→ Requirement
Nothing but the lines from the one containing "unless otherwise explicitly stated." through the one containing "software, I also", both included, should be given again, each exactly as written below.

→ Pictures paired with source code
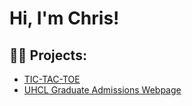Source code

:<h1>Hi, I'm Chris!</h1>

<h2>👨‍💻 Projects:</h2>

  - [TIC-TAC-TOE](https://github.com/Chrisalaniz/TIC-TAC-TOE)
  - [UHCL Graduate Admissions Webpage](https://github.com/joshmadakor1/Algorithms-Practice)
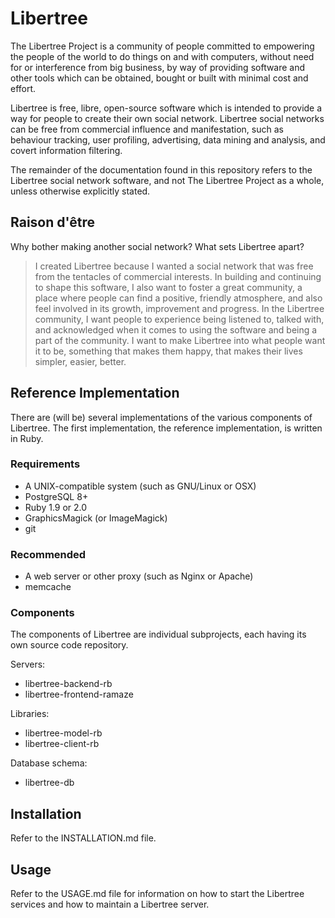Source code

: # Libertree

The Libertree Project is a community of people committed to empowering the
people of the world to do things on and with computers, without need for or
interference from big business, by way of providing software and other tools
which can be obtained, bought or built with minimal cost and effort.

Libertree is free, libre, open-source software which is intended to provide a
way for people to create their own social network.  Libertree social networks
can be free from commercial influence and manifestation, such as behaviour
tracking, user profiling, advertising, data mining and analysis, and covert
information filtering.

The remainder of the documentation found in this repository refers to the
Libertree social network software, and not The Libertree Project as a whole,
unless otherwise explicitly stated.

## Raison d'être

Why bother making another social network?  What sets Libertree apart?

> I created Libertree because I wanted a social network that was free from the
tentacles of commercial interests.  In building and continuing to shape this
software, I also want to foster a great community, a place where people can
find a positive, friendly atmosphere, and also feel involved in its growth,
improvement and progress.  In the Libertree community, I want people to
experience being listened to, talked with, and acknowledged when it comes to
using the software and being a part of the community.  I want to make Libertree
into what people want it to be, something that makes them happy, that makes
their lives simpler, easier, better.

## Reference Implementation

There are (will be) several implementations of the various components of
Libertree.  The first implementation, the reference implementation, is
written in Ruby.

### Requirements

* A UNIX-compatible system (such as GNU/Linux or OSX)
* PostgreSQL 8+
* Ruby 1.9 or 2.0
* GraphicsMagick (or ImageMagick)
* git

### Recommended

* A web server or other proxy (such as Nginx or Apache)
* memcache

### Components

The components of Libertree are individual subprojects, each having its own
source code repository.

Servers:

* libertree-backend-rb
* libertree-frontend-ramaze

Libraries:

* libertree-model-rb
* libertree-client-rb

Database schema:

* libertree-db

## Installation

Refer to the INSTALLATION.md file.

## Usage

Refer to the USAGE.md file for information on how to start the Libertree
services and how to maintain a Libertree server.
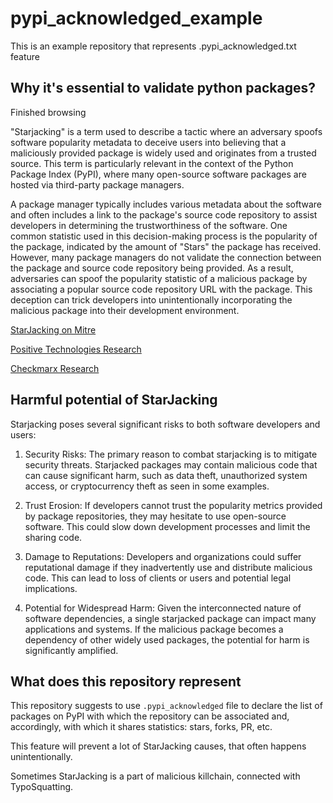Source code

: # pypi_acknowledged_example

This is an example repository that represents .pypi_acknowledged.txt feature

## Why it's essential to validate python packages?

Finished browsing

"Starjacking" is a term used to describe a tactic where an adversary spoofs software popularity metadata to deceive
users into believing that a maliciously provided package is widely used and originates from a trusted source.
This term is particularly relevant in the context of the Python Package Index (PyPI), where many open-source software
packages are hosted via third-party package managers.

A package manager typically includes various metadata about the software and often includes a link to the package's
source code repository to assist developers in determining the trustworthiness of the software. One common statistic
used in this decision-making process is the popularity of the package, indicated by the amount of "Stars" the package
has received. However, many package managers do not validate the connection between the package and source code
repository being provided. As a result, adversaries can spoof the popularity statistic of a malicious package by
associating a popular source code repository URL with the package. This deception can trick developers into
unintentionally incorporating the malicious package into their development environment.

[StarJacking on Mitre](https://capec.mitre.org/data/definitions/693.html)

[Positive Technologies Research](https://www.ptsecurity.com/ww-en/analytics/pt-esc-threat-intelligence/unsecure-dev-p2/)

[Checkmarx Research](https://checkmarx.com/blog/starjacking-making-your-new-open-source-package-popular-in-a-snap/)

## Harmful potential of StarJacking

Starjacking poses several significant risks to both software developers and users:

1. Security Risks: The primary reason to combat starjacking is to mitigate security threats. Starjacked packages may
contain malicious code that can cause significant harm, such as data theft, unauthorized system access, or
cryptocurrency theft as seen in some examples.

2. Trust Erosion: If developers cannot trust the popularity metrics provided by package repositories, they may hesitate
to use open-source software. This could slow down development processes and limit the sharing code.

3. Damage to Reputations: Developers and organizations could suffer reputational damage if they inadvertently use and
distribute malicious code. This can lead to loss of clients or users and potential legal implications.
 
4. Potential for Widespread Harm: Given the interconnected nature of software dependencies, a single starjacked package
can impact many applications and systems. If the malicious package becomes a dependency of other widely used
packages, the potential for harm is significantly amplified.


## What does this repository represent

This repository suggests to use `.pypi_acknowledged` file to declare the list of packages on PyPI with which the
repository can be associated and, accordingly, with which it shares statistics: stars, forks, PR, etc.

This feature will prevent a lot of StarJacking causes, that often happens unintentionally.

Sometimes StarJacking is a part of malicious killchain, connected with TypoSquatting.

→ Response area
unless otherwise explicitly stated.

## Raison d'être

Why bother making another social network?  What sets Libertree apart?

> I created Libertree because I wanted a social network that was free from the
tentacles of commercial interests.  In building and continuing to shape this
software, I also want to foster a great community, a place where people can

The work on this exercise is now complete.